Then, with the ease of someone who had grown up orchestrating logistics for galas and political dinners, Draco offered, “The duelling chamber. It's warded. The floors are reinforced for combat spells. It hasn’t been used in years, but I can have it cleared within the hour. Eight desks and a central war table will fit comfortably. And there’s room for a wall-mounted map, if you want one.”

Harry considered it.

A space designed for confrontation, now to be repurposed for planning, rebuilding, deciding who lived and who stood trial.

Perfect.

He gave a short nod. “Make it happen.”

And just like that, the old world shifted again.

The boy who had once slept in a cupboard had claimed the battlefield as his court.

“Make it happen,” Harry repeated. “And have the house-elves prepare for long occupancy. I don’t want anyone falling asleep over parchment tonight.”

Draco’s smirk softened, the sharp edge of it blunted by something gentler, approval, certainly. Obedience, always. But also pride. Quiet, personal pride.

“Yes, my lord,” he murmured.

He turned briskly, snapping commands at the elves with the crisp authority of someone who had been born to wield it, but now did so in service to someone else.

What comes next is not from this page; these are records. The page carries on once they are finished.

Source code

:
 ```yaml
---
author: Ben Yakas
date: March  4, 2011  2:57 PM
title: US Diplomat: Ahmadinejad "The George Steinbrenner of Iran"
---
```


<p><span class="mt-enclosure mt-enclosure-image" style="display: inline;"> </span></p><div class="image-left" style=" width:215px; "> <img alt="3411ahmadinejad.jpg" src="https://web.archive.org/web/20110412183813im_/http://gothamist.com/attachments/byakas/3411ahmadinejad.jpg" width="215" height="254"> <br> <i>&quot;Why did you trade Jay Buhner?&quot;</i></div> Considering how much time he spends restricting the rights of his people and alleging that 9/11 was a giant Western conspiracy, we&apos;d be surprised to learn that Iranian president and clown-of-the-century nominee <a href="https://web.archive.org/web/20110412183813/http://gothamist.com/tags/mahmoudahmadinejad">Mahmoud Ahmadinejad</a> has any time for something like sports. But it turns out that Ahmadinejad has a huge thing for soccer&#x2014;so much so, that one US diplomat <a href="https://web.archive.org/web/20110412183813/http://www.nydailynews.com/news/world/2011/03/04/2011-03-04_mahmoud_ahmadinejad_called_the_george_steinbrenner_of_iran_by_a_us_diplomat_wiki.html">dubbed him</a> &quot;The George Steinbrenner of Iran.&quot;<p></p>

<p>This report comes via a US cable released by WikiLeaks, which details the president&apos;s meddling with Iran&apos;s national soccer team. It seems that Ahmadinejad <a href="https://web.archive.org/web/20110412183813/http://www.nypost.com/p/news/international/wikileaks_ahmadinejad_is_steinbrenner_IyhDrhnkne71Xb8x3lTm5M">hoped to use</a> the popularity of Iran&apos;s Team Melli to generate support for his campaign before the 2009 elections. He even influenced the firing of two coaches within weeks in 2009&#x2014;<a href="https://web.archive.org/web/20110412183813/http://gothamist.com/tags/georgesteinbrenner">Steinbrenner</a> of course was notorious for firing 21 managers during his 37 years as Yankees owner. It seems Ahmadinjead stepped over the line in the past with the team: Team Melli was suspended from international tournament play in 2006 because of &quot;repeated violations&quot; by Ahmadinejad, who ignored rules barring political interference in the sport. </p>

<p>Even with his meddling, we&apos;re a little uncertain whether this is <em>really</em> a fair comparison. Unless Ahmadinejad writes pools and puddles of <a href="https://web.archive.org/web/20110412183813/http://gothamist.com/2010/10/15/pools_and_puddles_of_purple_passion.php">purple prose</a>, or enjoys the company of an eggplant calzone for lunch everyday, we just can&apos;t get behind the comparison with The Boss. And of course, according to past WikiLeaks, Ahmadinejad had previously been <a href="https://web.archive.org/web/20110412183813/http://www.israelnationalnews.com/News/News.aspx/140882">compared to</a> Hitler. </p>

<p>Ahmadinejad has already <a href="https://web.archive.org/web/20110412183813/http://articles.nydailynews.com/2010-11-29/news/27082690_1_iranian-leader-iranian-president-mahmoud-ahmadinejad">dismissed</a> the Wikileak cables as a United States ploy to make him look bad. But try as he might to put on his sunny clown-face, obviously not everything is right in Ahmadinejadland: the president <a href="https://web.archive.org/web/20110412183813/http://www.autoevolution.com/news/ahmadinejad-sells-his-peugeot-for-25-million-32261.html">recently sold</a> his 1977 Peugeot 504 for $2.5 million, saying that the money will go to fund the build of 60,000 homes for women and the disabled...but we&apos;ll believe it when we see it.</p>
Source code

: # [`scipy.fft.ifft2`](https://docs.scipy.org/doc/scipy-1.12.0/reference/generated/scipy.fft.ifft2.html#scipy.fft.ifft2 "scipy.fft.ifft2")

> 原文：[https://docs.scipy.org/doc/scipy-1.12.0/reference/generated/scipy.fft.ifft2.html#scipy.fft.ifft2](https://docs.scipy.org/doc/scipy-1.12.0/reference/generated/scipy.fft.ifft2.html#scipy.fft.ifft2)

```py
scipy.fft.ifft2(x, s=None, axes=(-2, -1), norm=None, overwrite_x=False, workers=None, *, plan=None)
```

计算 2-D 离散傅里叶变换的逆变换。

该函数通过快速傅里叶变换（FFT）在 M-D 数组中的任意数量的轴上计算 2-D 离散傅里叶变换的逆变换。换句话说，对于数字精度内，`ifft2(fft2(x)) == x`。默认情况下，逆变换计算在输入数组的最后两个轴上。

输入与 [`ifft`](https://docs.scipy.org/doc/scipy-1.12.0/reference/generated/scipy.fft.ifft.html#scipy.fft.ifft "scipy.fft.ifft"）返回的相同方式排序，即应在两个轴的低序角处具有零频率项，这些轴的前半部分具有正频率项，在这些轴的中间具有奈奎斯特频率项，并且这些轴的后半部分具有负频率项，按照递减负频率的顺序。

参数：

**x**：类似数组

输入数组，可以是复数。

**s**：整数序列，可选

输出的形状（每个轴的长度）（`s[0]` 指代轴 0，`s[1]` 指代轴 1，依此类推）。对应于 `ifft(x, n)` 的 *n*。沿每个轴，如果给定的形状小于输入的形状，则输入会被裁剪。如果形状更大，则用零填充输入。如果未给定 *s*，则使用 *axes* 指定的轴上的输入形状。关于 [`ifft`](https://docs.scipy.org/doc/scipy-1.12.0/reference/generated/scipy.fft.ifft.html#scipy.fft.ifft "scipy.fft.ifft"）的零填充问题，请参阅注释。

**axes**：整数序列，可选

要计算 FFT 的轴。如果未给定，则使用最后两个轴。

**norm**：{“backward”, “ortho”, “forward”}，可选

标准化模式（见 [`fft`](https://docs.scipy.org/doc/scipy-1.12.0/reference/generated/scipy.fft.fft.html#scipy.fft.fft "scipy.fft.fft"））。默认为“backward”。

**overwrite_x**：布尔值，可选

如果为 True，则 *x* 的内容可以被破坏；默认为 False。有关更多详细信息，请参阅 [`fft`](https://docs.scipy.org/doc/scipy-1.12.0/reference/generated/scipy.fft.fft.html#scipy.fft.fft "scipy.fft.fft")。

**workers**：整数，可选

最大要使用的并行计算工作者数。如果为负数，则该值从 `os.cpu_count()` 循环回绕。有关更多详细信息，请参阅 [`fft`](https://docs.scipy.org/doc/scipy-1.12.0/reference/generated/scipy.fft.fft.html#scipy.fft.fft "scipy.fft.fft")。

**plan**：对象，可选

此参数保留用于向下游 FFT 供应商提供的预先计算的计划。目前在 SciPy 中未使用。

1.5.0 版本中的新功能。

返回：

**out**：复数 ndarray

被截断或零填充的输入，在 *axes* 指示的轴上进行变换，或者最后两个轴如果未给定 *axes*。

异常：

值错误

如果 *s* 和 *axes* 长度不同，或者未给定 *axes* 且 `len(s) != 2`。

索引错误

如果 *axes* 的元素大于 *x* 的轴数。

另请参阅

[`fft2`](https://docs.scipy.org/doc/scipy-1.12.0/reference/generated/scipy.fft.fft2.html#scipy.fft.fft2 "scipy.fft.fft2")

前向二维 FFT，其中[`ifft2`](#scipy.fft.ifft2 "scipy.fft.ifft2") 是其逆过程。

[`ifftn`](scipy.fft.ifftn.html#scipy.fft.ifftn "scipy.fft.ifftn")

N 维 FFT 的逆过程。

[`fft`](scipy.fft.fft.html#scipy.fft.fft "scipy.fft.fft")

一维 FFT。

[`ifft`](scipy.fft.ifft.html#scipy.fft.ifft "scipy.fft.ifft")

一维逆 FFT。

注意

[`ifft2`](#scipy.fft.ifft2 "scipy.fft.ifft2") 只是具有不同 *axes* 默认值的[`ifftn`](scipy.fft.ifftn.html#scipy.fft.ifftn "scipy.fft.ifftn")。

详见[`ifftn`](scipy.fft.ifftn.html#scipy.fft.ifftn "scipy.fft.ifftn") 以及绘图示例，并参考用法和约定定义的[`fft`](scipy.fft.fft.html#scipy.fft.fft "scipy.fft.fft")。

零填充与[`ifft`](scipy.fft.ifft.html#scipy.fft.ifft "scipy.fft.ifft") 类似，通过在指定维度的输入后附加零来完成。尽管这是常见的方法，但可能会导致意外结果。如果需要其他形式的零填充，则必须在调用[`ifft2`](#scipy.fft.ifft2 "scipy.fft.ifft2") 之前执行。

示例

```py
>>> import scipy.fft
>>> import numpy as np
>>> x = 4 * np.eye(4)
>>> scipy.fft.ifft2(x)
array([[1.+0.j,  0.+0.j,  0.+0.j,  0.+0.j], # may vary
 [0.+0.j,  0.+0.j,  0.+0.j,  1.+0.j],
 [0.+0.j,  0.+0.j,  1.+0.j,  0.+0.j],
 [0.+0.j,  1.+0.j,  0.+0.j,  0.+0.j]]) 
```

Harry lingered for a breath longer, taking in the cluttered study one last time. This was where it had begun, his rule, or what passed for it. Not with spells or blood, but with strategy and silence. The war was over. But the real battle, order, justice, legacy, was only beginning.

And he would not fight it alone.

Draco stood just beyond the threshold of what had once been the duelling chamber, now repurposed into the East Wing of the Manor, Harry’s new seat of governance. It had taken the elves barely an hour to reconfigure the space, but the transformation was profound.

The grand chamber now opened into three distinct sections: a secure personal office for Harry at the far end, richly appointed and heavily warded; a shared workroom immediately adjacent, with desks for Draco and Pucey, and an attached meeting alcove; and a central hall, where Warrington and Higgs had begun setting up logistical boards, correspondence tables, and enchanted message mirrors.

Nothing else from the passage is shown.